It is with some disappointment that I appear before you today to discuss a topic I feel should not merit a manners conversation. There is just no other way to say it: Buffet manners have become atrocious, particularly with regard to the cheese tray or board.
I don't know how we turn it around, Friends of good taste. Frankly, I can barely lift myself from the chaise where I toppled over after going into the fridge to get perhaps a small wedge of Saint-André and a cracker or two. Here I lay, still holding what remains of that brie-like triple cream wheel acquired for New Years. It looks fine, from the rind mold side. But turn it around and realize the inside of the wheel has been hollowed out with a cheese knife while the innocent moldy sat upon the buffet. Barely a bit of cheese left to the thing. I am not pointing any fingers. On the contrary, I place blame soundly upon the shoulders of every potential suspect without regard to their Saint-André despising claims of innocence. And be advised, I never forget.

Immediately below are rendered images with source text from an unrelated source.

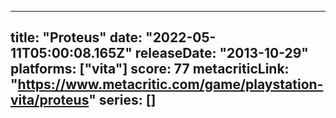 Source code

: 
---
title: "Proteus"
date: "2022-05-11T05:00:08.165Z"
releaseDate: "2013-10-29"
platforms: ["vita"]
score: 77
metacriticLink: "https://www.metacritic.com/game/playstation-vita/proteus"
series: []
---
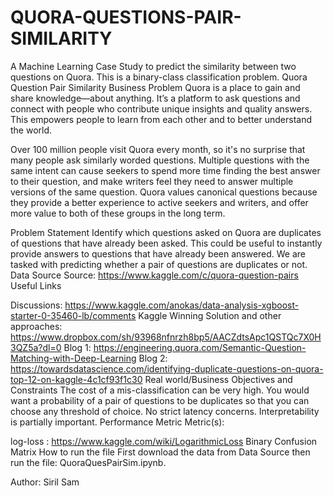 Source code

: # QUORA-QUESTIONS-PAIR-SIMILARITY
A Machine Learning Case Study to predict the similarity between two questions on Quora. This is a binary-class classification problem.
Quora Question Pair Similarity
Business Problem
Quora is a place to gain and share knowledge—about anything. It’s a platform to ask questions and connect with people who contribute unique insights and quality answers. This empowers people to learn from each other and to better understand the world.

Over 100 million people visit Quora every month, so it's no surprise that many people ask similarly worded questions. Multiple questions with the same intent can cause seekers to spend more time finding the best answer to their question, and make writers feel they need to answer multiple versions of the same question. Quora values canonical questions because they provide a better experience to active seekers and writers, and offer more value to both of these groups in the long term.

Problem Statement
Identify which questions asked on Quora are duplicates of questions that have already been asked.
This could be useful to instantly provide answers to questions that have already been answered.
We are tasked with predicting whether a pair of questions are duplicates or not.
Data Source
Source: https://www.kaggle.com/c/quora-question-pairs
Useful Links

Discussions: https://www.kaggle.com/anokas/data-analysis-xgboost-starter-0-35460-lb/comments
Kaggle Winning Solution and other approaches: https://www.dropbox.com/sh/93968nfnrzh8bp5/AACZdtsApc1QSTQc7X0H3QZ5a?dl=0
Blog 1: https://engineering.quora.com/Semantic-Question-Matching-with-Deep-Learning
Blog 2: https://towardsdatascience.com/identifying-duplicate-questions-on-quora-top-12-on-kaggle-4c1cf93f1c30
Real world/Business Objectives and Constraints
The cost of a mis-classification can be very high.
You would want a probability of a pair of questions to be duplicates so that you can choose any threshold of choice.
No strict latency concerns.
Interpretability is partially important.
Performance Metric
Metric(s):

log-loss : https://www.kaggle.com/wiki/LogarithmicLoss
Binary Confusion Matrix
How to run the file
First download the data from Data Source then run the file: QuoraQuesPairSim.ipynb.

Author:
Siril Sam
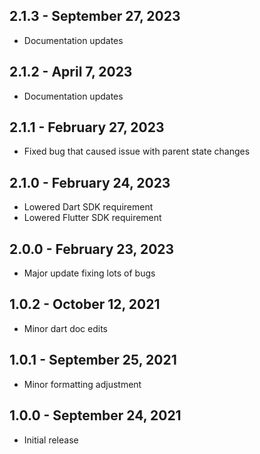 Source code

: ## 2.1.3 - September 27, 2023

- Documentation updates

## 2.1.2 - April 7, 2023

- Documentation updates

## 2.1.1 - February 27, 2023

- Fixed bug that caused issue with parent state changes

## 2.1.0 - February 24, 2023

- Lowered Dart SDK requirement
- Lowered Flutter SDK requirement

## 2.0.0 - February 23, 2023

- Major update fixing lots of bugs

## 1.0.2 - October 12, 2021

- Minor dart doc edits

## 1.0.1 - September 25, 2021

- Minor formatting adjustment

## 1.0.0 - September 24, 2021

- Initial release
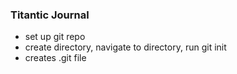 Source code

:### Titantic Journal

- set up git repo
- create directory, navigate to directory, run git init
- creates .git file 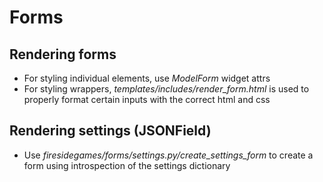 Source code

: # Forms

## Rendering forms

- For styling individual elements, use *ModelForm* widget attrs
- For styling wrappers, *templates/includes/render_form.html* is used to properly format certain inputs with the correct html and css


## Rendering settings (JSONField)

- Use *firesidegames/forms/settings.py/create_settings_form* to create a form using introspection of the settings dictionary
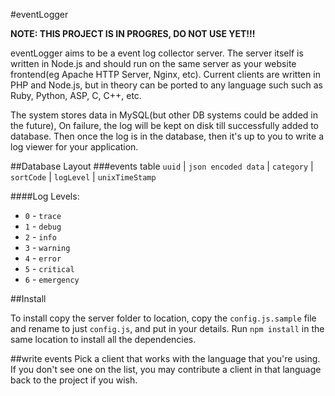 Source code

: #eventLogger

**NOTE: THIS PROJECT IS IN PROGRES, DO NOT USE YET!!!**

eventLogger aims to be a event log collector server. The server itself is written in Node.js and should run on the same server as your website frontend(eg Apache HTTP Server, Nginx, etc). Current clients are written in PHP and Node.js, but in theory can be ported to any language such such as Ruby, Python, ASP, C, C++, etc.

The system stores data in MySQL(but other DB systems could be added in the future), On failure, the log will be kept on disk till successfully added to database. Then once the log is in the database, then it's up to you to write a log viewer for your application.

##Database Layout
###events table
`uuid` | `json encoded data` | `category` | `sortCode` | `logLevel` | `unixTimeStamp`

####Log Levels:
* `0` - `trace`
* `1` - `debug`
* `2` - `info`
* `3` - `warning`
* `4` - `error`
* `5` - `critical`
* `6` - `emergency`

##Install

To install copy the server folder to location, copy the `config.js.sample` file and rename to just `config.js`, and put in your details. Run `npm install` in the same location to install all the dependencies.

##write events
Pick a client that works with the language that you're using. If you don't see one on the list, you may contribute a client in that language back to the project if you wish. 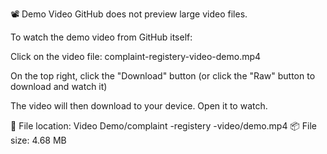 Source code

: 📽 Demo Video GitHub does not preview large video files.

To watch the demo video from GitHub itself:

Click on the video file: complaint-registery-video-demo.mp4

On the top right, click the "Download" button (or click the "Raw" button to download and watch it)

The video will then download to your device. Open it to watch.

📁 File location: Video Demo/complaint -registery -video/demo.mp4 📦 File size: 4.68 MB
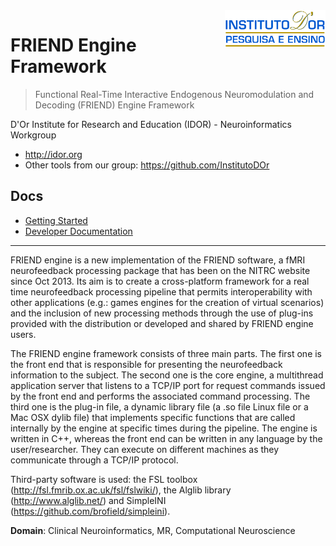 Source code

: <img align="right" height="60" src="Documents/logo.png">

# FRIEND Engine Framework
> Functional Real-Time Interactive Endogenous Neuromodulation and Decoding (FRIEND) Engine Framework


D'Or Institute for Research and Education (IDOR) - Neuroinformatics Workgroup

* http://idor.org
* Other tools from our group: https://github.com/InstitutoDOr


## Docs

* [Getting Started](Documents/getting-started/README.md)   
* [Developer Documentation](Documents/developer/README.md)


---


FRIEND engine is a new implementation of the FRIEND software, a fMRI neurofeedback processing package that has been on the NITRC website since Oct 2013. Its aim is to create a cross-platform framework for a real time neurofeedback processing pipeline that permits interoperability with other applications (e.g.: games engines for the creation of virtual scenarios) and the inclusion of new processing methods through the use of plug-ins provided with the distribution or developed and shared by FRIEND engine users. 

The FRIEND engine framework consists of three main parts. The first one is the front end that is responsible for presenting the neurofeedback information to the subject. The second one is the core engine, a multithread application server that listens to a TCP/IP port for request commands issued by the front end and performs the associated command processing. The third one is the plug-in file, a dynamic library file (a .so file Linux file or a Mac OSX dylib file) that implements specific functions that are called internally by the engine at specific times during the pipeline. The engine is written in C++, whereas the front end can be written in any language by the user/researcher. They can execute on different machines as they communicate through a TCP/IP protocol. 

Third-party software is used: the FSL toolbox (http://fsl.fmrib.ox.ac.uk/fsl/fslwiki/), the Alglib library (http://www.alglib.net/) and SimpleINI (https://github.com/brofield/simpleini).

**Domain**: Clinical Neuroinformatics, MR, Computational Neuroscience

Herewith then: Cheese Boards, a review...
1. Cheese is to be placed upon the board. Label them if you like, but many cheese eaters know brie from blue at fifty paces.

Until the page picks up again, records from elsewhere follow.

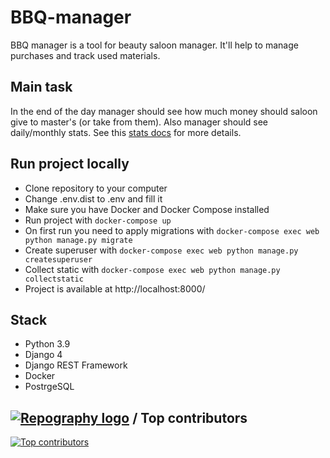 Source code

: # BBQ-manager

BBQ manager is a tool for beauty saloon manager. It'll help to manage purchases and track used materials.

## Main task

In the end of the day manager should see how much money should saloon give to master's (or take from them). Also manager should see daily/monthly stats. See this [stats docs](./docs/stats.md) for more details.

## Run project locally

- Clone repository to your computer
- Change .env.dist to .env and fill it
- Make sure you have Docker and Docker Compose installed 
- Run project with `docker-compose up`
- On first run you need to apply migrations with `docker-compose exec web python manage.py migrate`
- Create superuser with `docker-compose exec web python manage.py createsuperuser`
- Collect static with `docker-compose exec web python manage.py collectstatic`
- Project is available at http://localhost:8000/

## Stack

- Python 3.9
- Django 4
- Django REST Framework
- Docker
- PostrgeSQL

## [![Repography logo](https://images.repography.com/logo.svg)](https://repography.com) / Top contributors
[![Top contributors](https://images.repography.com/28409406/Yakov-Varnaev/BBQ-manager/top-contributors/bd18c35f561de8a72274e2c10149ba50_table.svg)](https://github.com/Yakov-Varnaev/BBQ-manager/graphs/contributors)

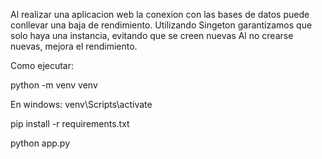 Al realizar una aplicacion web la conexion con las bases de datos puede conllevar una baja de rendimiento. Utilizando Singeton garantizamos que solo haya una instancia, evitando que se creen nuevas Al no crearse nuevas, mejora el rendimiento.

Como ejecutar: 

python -m venv venv

En windows:
venv\Scripts\activate

pip install -r requirements.txt

python app.py
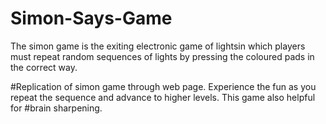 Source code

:# Simon-Says-Game
The simon game is the exiting electronic game of lightsin which players must repeat random sequences of lights by pressing the coloured pads in the correct way.

#Replication of simon game through web page.
Experience the fun as you repeat the sequence and advance to higher levels.
This game also helpful for #brain sharpening.
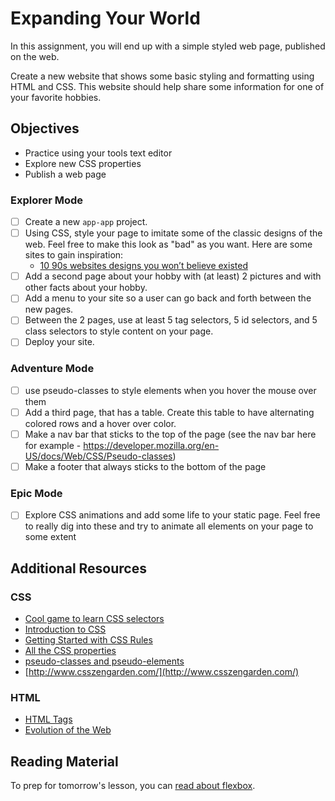 # Expanding Your World

In this assignment, you will end up with a simple styled web page, published on the web.

Create a new website that shows some basic styling and formatting using HTML and CSS. This website should help share some information for one of your favorite hobbies.

## Objectives

- Practice using your tools text editor
- Explore new CSS properties
- Publish a web page

### Explorer Mode

- [ ] Create a new `app-app` project.
- [ ] Using CSS, style your page to imitate some of the classic designs of the web. Feel free to make this look as "bad" as you want. Here are some sites to gain inspiration:
  - [10 90s websites designs you won’t believe existed](https://www.justinmind.com/blog/10-90s-websites-designs-you-wont-believe-existed/)
- [ ] Add a second page about your hobby with (at least) 2 pictures and with other facts about your hobby.
- [ ] Add a menu to your site so a user can go back and forth between the new pages.
- [ ] Between the 2 pages, use at least 5 tag selectors, 5 id selectors, and 5 class selectors to style content on your page.
- [ ] Deploy your site.

### Adventure Mode

- [ ] use pseudo-classes to style elements when you hover the mouse over them
- [ ] Add a third page, that has a table. Create this table to have alternating colored rows and a hover over color.
- [ ] Make a nav bar that sticks to the top of the page (see the nav bar here for example - https://developer.mozilla.org/en-US/docs/Web/CSS/Pseudo-classes)
- [ ] Make a footer that always sticks to the bottom of the page

### Epic Mode

- [ ] Explore CSS animations and add some life to your static page. Feel free to really dig into these and try to animate all elements on your page to some extent

## Additional Resources

### CSS

- [Cool game to learn CSS selectors](https://flukeout.github.io/)
- [Introduction to CSS](https://developer.mozilla.org/en-US/docs/Learn/CSS/Introduction_to_CSS)
- [Getting Started with CSS Rules](https://developer.mozilla.org/en-US/docs/Learn/Getting_started_with_the_web/CSS_basics#Anatomy_of_a_CSS_ruleset)
- [All the CSS properties](https://developer.mozilla.org/en-US/docs/Web/CSS/Reference#Keyword_index)
- [pseudo-classes and pseudo-elements](https://developer.mozilla.org/en-US/docs/Learn/CSS/Introduction_to_CSS/Pseudo-classes_and_pseudo-elements)
- [http://www.csszengarden.com/](http://www.csszengarden.com/)

### HTML

- [HTML Tags](https://developer.mozilla.org/en-US/Learn/HTML/HTML_tags)
- [Evolution of the Web](http://www.evolutionoftheweb.com)

## Reading Material

To prep for tomorrow's lesson, you can [read about flexbox](https://css-tricks.com/snippets/css/a-guide-to-flexbox/).
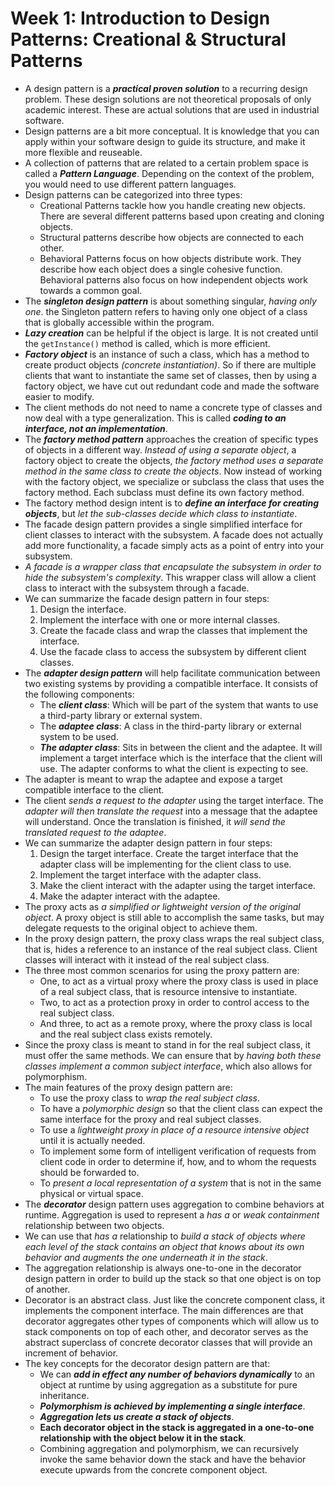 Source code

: # Week 1: Introduction to Design Patterns: Creational & Structural Patterns

- A design pattern is a ***practical proven solution*** to a recurring design problem. These design solutions are not theoretical proposals of only academic interest. These are actual solutions that are used in industrial software.
- Design patterns are a bit more conceptual. It is knowledge that you can apply within your software design to guide its structure, and make it more flexible and reuseable.
- A collection of patterns that are related to a certain problem space is called a ***Pattern Language***. Depending on the context of the problem, you would need to use different pattern languages.
- Design patterns can be categorized into three types:
  - Creational Patterns tackle how you handle creating new objects. There are several different patterns based upon creating and cloning objects.
  - Structural patterns describe how objects are connected to each other.
  - Behavioral Patterns focus on how objects distribute work. They describe how each object does a single cohesive function. Behavioral patterns also focus on how independent objects work towards a common goal.
- The ***singleton design pattern*** is about something singular, *having only one*. the Singleton pattern refers to having only one object of a class that is globally accessible within the program.
- ***Lazy creation*** can be helpful if the object is large. It is not created until the `getInstance()` method is called, which is more efficient.
- ***Factory object*** is an instance of such a class, which has a method to create product objects *(concrete instantiation)*. So if there are multiple clients that want to instantiate the same set of classes, then by using a factory object, we have cut out redundant code and made the software easier to modify.
- The client methods do not need to name a concrete type of classes and now deal with a type generalization. This is called ***coding to an interface, not an implementation***.
- The ***factory method pattern*** approaches the creation of specific types of objects in a different way. *Instead of using a separate object*, a factory object to create the objects, *the factory method uses a separate method in the same class to create the objects*. Now instead of working with the factory object, we specialize or subclass the class that uses the factory method. Each subclass must define its own factory method.
- The factory method design intent is to ***define an interface for creating objects***, but *let the sub-classes decide which class to instantiate*.
- The facade design pattern provides a single simplified interface for client classes to interact with the subsystem. A facade does not actually add more functionality, a facade simply acts as a point of entry into your subsystem.
- *A facade is a wrapper class that encapsulate the subsystem in order to hide the subsystem's complexity*. This wrapper class will allow a client class to interact with the subsystem through a facade.
- We can summarize the facade design pattern in four steps:
  1. Design the interface.
  2. Implement the interface with one or more internal classes.
  3. Create the facade class and wrap the classes that implement the interface.
  4. Use the facade class to access the subsystem by different client classes.
- The ***adapter design pattern*** will help facilitate communication between two existing systems by providing a compatible interface. It consists of the following components:
  - The ***client class***: Which will be part of the system that wants to use a third-party library or external system.
  - The ***adaptee class***: A class in the third-party library or external system to be used.
  - ***The adapter class***: Sits in between the client and the adaptee. It will implement a target interface which is the interface that the client will use. The adapter conforms to what the client is expecting to see.
- The adapter is meant to wrap the adaptee and expose a target compatible interface to the client.
- The client *sends a request to the adapter* using the target interface. The *adapter will then translate the request* into a message that the adaptee will understand. Once the translation is finished, it *will send the translated request to the adaptee*.
- We can summarize the adapter design pattern in four steps:
  1. Design the target interface. Create the target interface that the adapter class will be implementing for the client class to use.
  2. Implement the target interface with the adapter class.
  3. Make the client interact with the adapter using the target interface.
  4. Make the adapter interact with the adaptee.
- The proxy acts as *a simplified or lightweight version of the original object*. A proxy object is still able to accomplish the same tasks, but may delegate requests to the original object to achieve them.
- In the proxy design pattern, the proxy class wraps the real subject class, that is, hides a reference to an instance of the real subject class. Client classes will interact with it instead of the real subject class.
- The three most common scenarios for using the proxy pattern are:
  - One, to act as a virtual proxy where the proxy class is used in place of a real subject class, that is resource intensive to instantiate.
  - Two, to act as a protection proxy in order to control access to the real subject class.
  - And three, to act as a remote proxy, where the proxy class is local and the real subject class exists remotely.
- Since the proxy class is meant to stand in for the real subject class, it must offer the same methods. We can ensure that by *having both these classes implement a common subject interface*, which also allows for polymorphism.
- The main features of the proxy design pattern are:
  - To use the proxy class to *wrap the real subject class*.
  - To have a *polymorphic design* so that the client class can expect the same interface for the proxy and real subject classes.
  - To use a *lightweight proxy in place of a resource intensive object* until it is actually needed.
  - To implement some form of intelligent verification of requests from client code in order to determine if, how, and to whom the requests should be forwarded to.
  - To *present a local representation of a system* that is not in the same physical or virtual space.
- The ***decorator*** design pattern uses aggregation to combine behaviors at runtime. Aggregation is used to represent a *has a* or *weak containment* relationship between two objects.
- We can use that *has a* relationship to *build a stack of objects where each level of the stack contains an object that knows about its own behavior and augments the one underneath it in the stack*.
- The aggregation relationship is always one-to-one in the decorator design pattern in order to build up the stack so that one object is on top of another.
- Decorator is an abstract class. Just like the concrete component class, it implements the component interface. The main differences are that decorator aggregates other types of components which will allow us to stack components on top of each other, and decorator serves as the abstract superclass of concrete decorator classes that will provide an increment of behavior.
- The key concepts for the decorator design pattern are that:
  - We can ***add in effect any number of behaviors dynamically*** to an object at runtime by using aggregation as a substitute for pure inheritance.
  - ***Polymorphism is achieved by implementing a single interface***.
  - ***Aggregation lets us create a stack of objects***.
  - **Each decorator object in the stack is aggregated in a one-to-one relationship with the object below it in the stack**.
  - Combining aggregation and polymorphism, we can recursively invoke the same behavior down the stack and have the behavior execute upwards from the concrete component object.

2. Make sure there is a means of both cutting each sort of cheese and lifting the sliced cheese away from said board without a finger needing to touch the tray or board. Toothpicks in a crystal or sterling toothpick holder will work nicely. But, you know, use flaming spears for all I care.

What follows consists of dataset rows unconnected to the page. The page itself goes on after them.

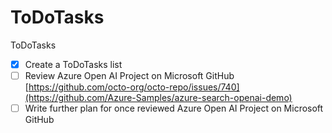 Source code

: # ToDoTasks
ToDoTasks

- [x] Create a ToDoTasks list
- [ ] Review Azure Open AI Project on Microsoft GitHub [https://github.com/octo-org/octo-repo/issues/740](https://github.com/Azure-Samples/azure-search-openai-demo)
- [ ] Write further plan for once reviewed Azure Open AI Project on Microsoft GitHub
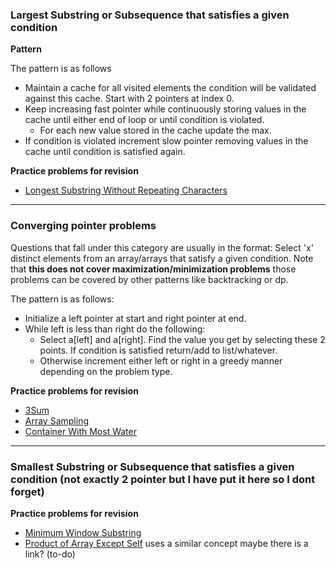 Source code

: 
### Largest Substring or Subsequence that satisfies a given condition

**Pattern**

The pattern is as follows

- Maintain a cache for all visited elements the condition will be validated against this cache. Start with 2 pointers at index 0. 
- Keep increasing fast pointer while continuously storing values in the cache until either end of loop or until condition is violated. 
  - For each new value stored in the cache update the max.
- If condition is violated increment slow pointer removing values in the cache until condition is satisfied again.

**Practice problems for revision**

- [Longest Substring Without Repeating Characters](https://leetcode.com/problems/longest-substring-without-repeating-characters/)

-----------------

### Converging pointer problems

Questions that fall under this category are usually in the format: Select 'x' distinct elements from an array/arrays that satisfy a given condition. Note that **this does not cover maximization/minimization problems** those problems can be covered by other patterns like backtracking or dp.

The pattern is as follows:

- Initialize a left pointer at start and right pointer at end.
- While left is less than right do the following:
  - Select a[left] and a[right]. Find the value you get by selecting these 2 points. If condition is satisfied return/add to list/whatever.
  - Otherwise increment either left or right in a greedy manner depending on the problem type.

**Practice problems for revision**

- [3Sum](https://leetcode.com/problems/3sum/)
- [Array Sampling](https://github.com/eyarovoi/TechInterviewsMeetup/blob/master/Problem%20Solving%20Workshops/PSW021_2017_03_04/PSW021_2017_03_04.pdf)
- [Container With Most Water](https://leetcode.com/problems/container-with-most-water/)

------------

### Smallest Substring or Subsequence that satisfies a given condition (not exactly 2 pointer but I have put it here so I dont forget)

**Practice problems for revision**

- [Minimum Window Substring](https://leetcode.com/problems/minimum-window-substring/)
- [Product of Array Except Self](https://leetcode.com/problems/product-of-array-except-self/) uses a similar concept maybe there is a link? (to-do)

3. Kindly, for my sake, approach the soft cheeses on the board and, cheese knife in hand, cut a wedge from the cheese wheel which includes the rind. Remove said wedge with pick, flaming spear, or chopsticks and place it on your cracker atop your cocktail napkin or on your plate with the rind intact.
4. If you are one of those people who will not eat the rind and are determined to surgically extract the interior portion from the rind (apparently at any mannerly cost), please note the following:
- Place the cheese wedge with the rind intact on your plate or napkin.
- Remove the rind with your cocktail fork or fingers, if you really must.
- Leave the rind on your plate or napkin. Dispose of the plate or napkin properly; on the bus tray, for example.
- Under no circumstances should you cut a wedge, remove the rind and leave it on the cheese tray.
- Under no circumstances should you attempt to cut the cheese on the board so as to leave the rind remaining on the wheel but with no actual cheese inside.